Batismo significa mergulho. Não necessariamente com água. Chega ao batistério, onde se mergulha na grandeza de uma vida luminosa. Formosura poética. Chegada virtuosa nos pórticos das letras. Onde se caminha para as cephas miraculosas hipocráticas. Pode ser pedra, mas pode ser abrigo. Pedro agasalha cultura, harmoniza Medicina com o poema. Neste lago, Pedro pesca vidas preciosas. Erode neoplasia e o breu da morte. Conheci Pedro ainda aluno da faculdade. Sério. As vezes sisudo. Andar ritmado. Passo miúdo. Muitas vezes cabisbaixo, parecia catar estrelas perdidas no chão. De um concretismo lírico. E romântico, como se pudesse misturar tantos diferentes. Mais tarde fui encontrá-lo no HGF. Depois na Casa de Saúde S. Raimundo. Na Sobrames, nos corredores da poesia. Sou grato quando me orientou nos meus 'papers'. Rigoroso no falar e exigente no escrever. Cientificamente honesto nos seus ensinamentos. Objetivo. Simples sem vulgaridade. Juntos dividíamos o mesmo consultório. Com Paulo Marcelo, Sergio Gomes de Matos, Eduilton Girão, Martinho Fernandes.

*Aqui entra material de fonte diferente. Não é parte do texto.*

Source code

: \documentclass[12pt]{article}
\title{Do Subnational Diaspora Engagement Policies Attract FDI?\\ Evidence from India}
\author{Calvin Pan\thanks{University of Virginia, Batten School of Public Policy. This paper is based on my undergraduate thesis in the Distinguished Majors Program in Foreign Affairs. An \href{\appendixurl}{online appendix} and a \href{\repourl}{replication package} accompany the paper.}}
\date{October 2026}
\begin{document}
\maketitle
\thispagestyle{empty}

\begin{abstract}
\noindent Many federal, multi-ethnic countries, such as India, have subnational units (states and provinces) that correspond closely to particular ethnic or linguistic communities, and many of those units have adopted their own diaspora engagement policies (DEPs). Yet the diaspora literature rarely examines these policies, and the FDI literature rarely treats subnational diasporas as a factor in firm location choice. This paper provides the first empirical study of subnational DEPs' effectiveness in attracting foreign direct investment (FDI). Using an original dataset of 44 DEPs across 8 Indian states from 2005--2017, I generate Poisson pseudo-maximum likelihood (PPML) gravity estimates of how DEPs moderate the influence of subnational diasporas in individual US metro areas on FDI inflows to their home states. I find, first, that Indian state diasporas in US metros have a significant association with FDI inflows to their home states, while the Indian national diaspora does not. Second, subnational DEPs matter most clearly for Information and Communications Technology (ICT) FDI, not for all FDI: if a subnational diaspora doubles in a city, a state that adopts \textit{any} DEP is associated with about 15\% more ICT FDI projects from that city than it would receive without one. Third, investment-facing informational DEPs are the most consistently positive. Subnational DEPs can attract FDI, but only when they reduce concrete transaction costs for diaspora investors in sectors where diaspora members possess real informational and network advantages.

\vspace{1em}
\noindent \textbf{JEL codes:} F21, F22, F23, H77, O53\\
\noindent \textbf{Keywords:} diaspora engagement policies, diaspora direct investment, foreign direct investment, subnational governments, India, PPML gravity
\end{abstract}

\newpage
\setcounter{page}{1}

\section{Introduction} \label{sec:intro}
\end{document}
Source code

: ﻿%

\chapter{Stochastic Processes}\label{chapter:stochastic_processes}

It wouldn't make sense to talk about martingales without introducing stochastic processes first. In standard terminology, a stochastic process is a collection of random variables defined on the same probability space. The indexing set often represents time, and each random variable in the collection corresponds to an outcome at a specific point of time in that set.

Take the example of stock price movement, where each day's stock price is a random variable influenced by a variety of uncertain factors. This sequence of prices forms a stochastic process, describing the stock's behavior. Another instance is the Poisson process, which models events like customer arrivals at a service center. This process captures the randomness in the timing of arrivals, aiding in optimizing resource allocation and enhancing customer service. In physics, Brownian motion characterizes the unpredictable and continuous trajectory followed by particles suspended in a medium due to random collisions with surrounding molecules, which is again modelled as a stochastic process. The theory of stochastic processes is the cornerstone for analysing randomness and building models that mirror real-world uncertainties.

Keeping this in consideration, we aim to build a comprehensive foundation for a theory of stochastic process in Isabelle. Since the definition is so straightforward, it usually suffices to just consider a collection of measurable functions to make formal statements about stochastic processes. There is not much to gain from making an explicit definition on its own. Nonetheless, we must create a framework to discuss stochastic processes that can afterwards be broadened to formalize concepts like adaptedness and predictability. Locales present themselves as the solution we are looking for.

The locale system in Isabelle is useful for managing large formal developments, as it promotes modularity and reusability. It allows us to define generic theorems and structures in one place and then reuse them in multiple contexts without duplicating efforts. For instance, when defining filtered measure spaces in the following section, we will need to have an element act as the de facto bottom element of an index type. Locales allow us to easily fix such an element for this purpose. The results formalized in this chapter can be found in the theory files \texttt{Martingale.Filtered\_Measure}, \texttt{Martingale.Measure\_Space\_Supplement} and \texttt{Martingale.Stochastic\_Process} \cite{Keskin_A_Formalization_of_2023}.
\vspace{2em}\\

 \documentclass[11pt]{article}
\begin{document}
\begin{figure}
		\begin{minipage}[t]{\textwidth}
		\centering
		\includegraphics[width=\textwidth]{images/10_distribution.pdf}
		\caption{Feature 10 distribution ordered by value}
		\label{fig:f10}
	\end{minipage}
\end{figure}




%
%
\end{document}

Estivemos juntos no Centro Médico Cearense, na sua fase apolítica partidária. Ao chegar no topo, Pedro pode contemplar com temperança o caminho que ele tracejou com admirável sabedoria. Por certo, verá escarpas, vieis dolorosos, mas o que vale é o que fica. Ao chegar aos 80 anos, Pedro pode contemplar os céus de seu fazer médico, cravejado de estrelas preciosas. Pode visitar os templos onde as vidas brotaram. Onde construiu promessas e esperanças. Onde cerziu tecidos e sistemas. Pode visitar os passos dos seus versos divinos. Dos seus poemas benditos. Pode dizer como Neruda: "confesso que vivi."